## [WORK TO COMPLETE]
Say how many of the lines below contain the word "machine"; nothing else belongs in the answer.

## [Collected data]
>>
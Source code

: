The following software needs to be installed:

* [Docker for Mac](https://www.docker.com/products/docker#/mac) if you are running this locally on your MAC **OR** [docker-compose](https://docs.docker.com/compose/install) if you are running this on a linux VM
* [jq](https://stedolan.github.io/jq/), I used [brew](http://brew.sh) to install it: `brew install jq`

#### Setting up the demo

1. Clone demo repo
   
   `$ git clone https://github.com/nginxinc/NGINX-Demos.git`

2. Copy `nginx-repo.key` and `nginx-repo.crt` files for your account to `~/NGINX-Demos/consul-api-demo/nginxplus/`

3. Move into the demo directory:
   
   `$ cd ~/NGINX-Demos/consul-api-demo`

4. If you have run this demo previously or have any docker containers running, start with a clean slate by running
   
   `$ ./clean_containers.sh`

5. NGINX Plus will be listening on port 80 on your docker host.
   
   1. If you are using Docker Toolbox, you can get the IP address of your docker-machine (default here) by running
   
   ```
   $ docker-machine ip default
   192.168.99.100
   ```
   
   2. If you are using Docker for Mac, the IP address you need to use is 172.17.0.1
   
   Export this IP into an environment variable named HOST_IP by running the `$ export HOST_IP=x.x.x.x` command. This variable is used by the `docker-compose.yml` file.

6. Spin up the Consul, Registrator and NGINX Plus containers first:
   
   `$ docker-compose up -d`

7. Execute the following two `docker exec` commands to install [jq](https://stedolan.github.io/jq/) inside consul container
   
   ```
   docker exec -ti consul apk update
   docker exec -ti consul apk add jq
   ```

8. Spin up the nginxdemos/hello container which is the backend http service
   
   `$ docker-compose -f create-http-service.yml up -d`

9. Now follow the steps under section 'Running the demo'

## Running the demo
<<
## [ANSWER AREA]
2